Yen tercer lugar, una necesidad y un desafío. Debemos estar a la altura de Cervantes. Ahora sí. Y lo debemos estar todos. No vale la pena, como Mesonero Romanos, quejarnos de que destruyen la casa de Cervantes –su memoria, sus vestigios– justo en el momento de la destrucción. No es suficiente que las administraciones, a golpe de talonario y de ruedas de prensa, financien investigaciones. No sería razonable que el movimiento mediático generado alrededor de Cervantes, de la búsqueda de sus huesos, se quedara en eso, en un simple instante, un momento fugaz.

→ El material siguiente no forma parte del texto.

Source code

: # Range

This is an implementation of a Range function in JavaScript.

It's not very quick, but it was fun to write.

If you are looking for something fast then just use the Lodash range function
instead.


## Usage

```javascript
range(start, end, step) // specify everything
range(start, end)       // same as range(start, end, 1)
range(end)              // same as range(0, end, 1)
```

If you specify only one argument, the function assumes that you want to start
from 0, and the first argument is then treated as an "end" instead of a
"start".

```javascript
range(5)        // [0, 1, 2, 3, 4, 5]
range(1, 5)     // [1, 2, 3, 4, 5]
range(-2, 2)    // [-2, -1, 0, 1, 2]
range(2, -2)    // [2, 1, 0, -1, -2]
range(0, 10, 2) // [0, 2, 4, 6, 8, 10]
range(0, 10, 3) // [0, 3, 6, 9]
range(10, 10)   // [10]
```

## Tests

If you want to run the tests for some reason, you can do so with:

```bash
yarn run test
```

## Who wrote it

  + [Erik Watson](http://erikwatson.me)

Está en nuestra mano que los huesos hablen, que nos recuerden la vida de Cervantes y de sus obras, de las magníficas aventuras y enseñanzas que dejó escritas en sus Galatea, Quijotes, Novelasejemplares, Viaje del Parnaso, Comedias y Entremeses o en el Persiles. Está en nuestra mano recuperar el tiempo en que vivió Cervantes, uno de los momentos más fascinantes y necesarios de nuestra historia. Es nuestro desafío devolverles a las calles que transitó Cervantes (y Lope, Calderón, Góngora, Quevedo y otros tantos) su esplendor, su bullicio literario, sus genialidades. Y solo tiene posibilidad de prosperar si se hace de una manera conjunta, uniendo esfuerzos y conocimientos, y dando forma a ese prometido, y ansiado por muchos, Instituto de los Siglos de Oro.

No nos pase como al valentón cervantino, quien, ante el túmulo de Felipe II, «caló el chapeo, requirió la espada, / miró al soslayo, fuese, y no hubo nada».

José Manuel Lucía Megías, catedrático de la Universidad Complutense de Madrid y presidente de la Asociación de Cervantistas.